-------- INPUT
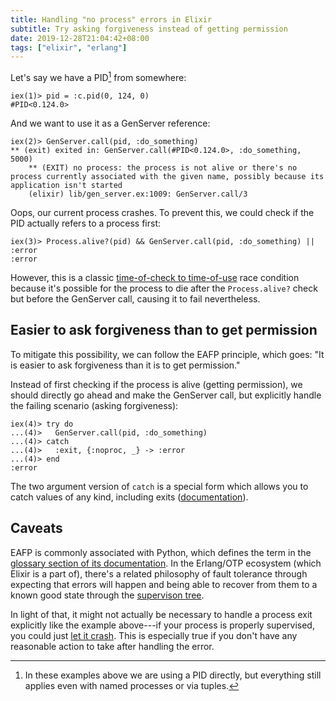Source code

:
 ```yaml
---
title: Handling "no process" errors in Elixir
subtitle: Try asking forgiveness instead of getting permission
date: 2019-12-28T21:04:42+08:00
tags: ["elixir", "erlang"]
---
```


Let's say we have a PID[^1] from somewhere:

```
iex(1)> pid = :c.pid(0, 124, 0)
#PID<0.124.0>
```

And we want to use it as a GenServer reference:

```
iex(2)> GenServer.call(pid, :do_something)
** (exit) exited in: GenServer.call(#PID<0.124.0>, :do_something, 5000)
    ** (EXIT) no process: the process is not alive or there's no process currently associated with the given name, possibly because its application isn't started
    (elixir) lib/gen_server.ex:1009: GenServer.call/3
```

Oops, our current process crashes. To prevent this, we could check if
the PID actually refers to a process first:

```
iex(3)> Process.alive?(pid) && GenServer.call(pid, :do_something) || :error
:error
```

However, this is a classic [time-of-check to
time-of-use](https://en.wikipedia.org/wiki/Time-of-check_to_time-of-use) race
condition because it's possible for the process to die after the
`Process.alive?` check but before the GenServer call, causing it to fail
nevertheless.

## Easier to ask forgiveness than to get permission

To mitigate this possibility, we can follow the EAFP principle, which goes: "It
is easier to ask forgiveness than it is to get permission." 

Instead of first checking if the process is alive (getting permission), we
should directly go ahead and make the GenServer call, but explicitly handle the
failing scenario (asking forgiveness): 

```
iex(4)> try do
...(4)>   GenServer.call(pid, :do_something)
...(4)> catch
...(4)>   :exit, {:noproc, _} -> :error
...(4)> end
:error
```

The two argument version of `catch` is a special form which allows you to catch
values of any kind, including exits
([documentation](https://hexdocs.pm/elixir/Kernel.SpecialForms.html#try/1-catching-values-of-any-kind)).

## Caveats

EAFP is commonly associated with Python, which defines the term in the [glossary
section of its
documentation](https://docs.python.org/3/glossary.html#term-eafp). In the
Erlang/OTP ecosystem (which Elixir is a part of), there's a related philosophy
of  fault tolerance through expecting that errors will happen and being able to
recover from them to a known good state through the [supervison
tree](https://erlang.org/doc/design_principles/sup_princ.html).

In light of that, it might not actually be necessary to handle a process exit
explicitly like the example above---if your process is properly supervised, you
could just [let it crash](https://wiki.c2.com/?LetItCrash). This is especially
true if you don't have any reasonable action to take after handling the error.

[^1]: In these examples above we are using a PID directly, but everything still
  applies even with named processes or via tuples.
----------------
Except for the pictures, give the data again word for word.

RESULT OF THIS EXERCISE =
Source code

:
 ```yaml
---
title: Handling "no process" errors in Elixir
subtitle: Try asking forgiveness instead of getting permission
date: 2019-12-28T21:04:42+08:00
tags: ["elixir", "erlang"]
---
```


Let's say we have a PID[^1] from somewhere:

```
iex(1)> pid = :c.pid(0, 124, 0)
#PID<0.124.0>
```

And we want to use it as a GenServer reference:

```
iex(2)> GenServer.call(pid, :do_something)
** (exit) exited in: GenServer.call(#PID<0.124.0>, :do_something, 5000)
    ** (EXIT) no process: the process is not alive or there's no process currently associated with the given name, possibly because its application isn't started
    (elixir) lib/gen_server.ex:1009: GenServer.call/3
```

Oops, our current process crashes. To prevent this, we could check if
the PID actually refers to a process first:

```
iex(3)> Process.alive?(pid) && GenServer.call(pid, :do_something) || :error
:error
```

However, this is a classic [time-of-check to
time-of-use](https://en.wikipedia.org/wiki/Time-of-check_to_time-of-use) race
condition because it's possible for the process to die after the
`Process.alive?` check but before the GenServer call, causing it to fail
nevertheless.

## Easier to ask forgiveness than to get permission

To mitigate this possibility, we can follow the EAFP principle, which goes: "It
is easier to ask forgiveness than it is to get permission." 

Instead of first checking if the process is alive (getting permission), we
should directly go ahead and make the GenServer call, but explicitly handle the
failing scenario (asking forgiveness): 

```
iex(4)> try do
...(4)>   GenServer.call(pid, :do_something)
...(4)> catch
...(4)>   :exit, {:noproc, _} -> :error
...(4)> end
:error
```

The two argument version of `catch` is a special form which allows you to catch
values of any kind, including exits
([documentation](https://hexdocs.pm/elixir/Kernel.SpecialForms.html#try/1-catching-values-of-any-kind)).

## Caveats

EAFP is commonly associated with Python, which defines the term in the [glossary
section of its
documentation](https://docs.python.org/3/glossary.html#term-eafp). In the
Erlang/OTP ecosystem (which Elixir is a part of), there's a related philosophy
of  fault tolerance through expecting that errors will happen and being able to
recover from them to a known good state through the [supervison
tree](https://erlang.org/doc/design_principles/sup_princ.html).

In light of that, it might not actually be necessary to handle a process exit
explicitly like the example above---if your process is properly supervised, you
could just [let it crash](https://wiki.c2.com/?LetItCrash). This is especially
true if you don't have any reasonable action to take after handling the error.

[^1]: In these examples above we are using a PID directly, but everything still
  applies even with named processes or via tuples.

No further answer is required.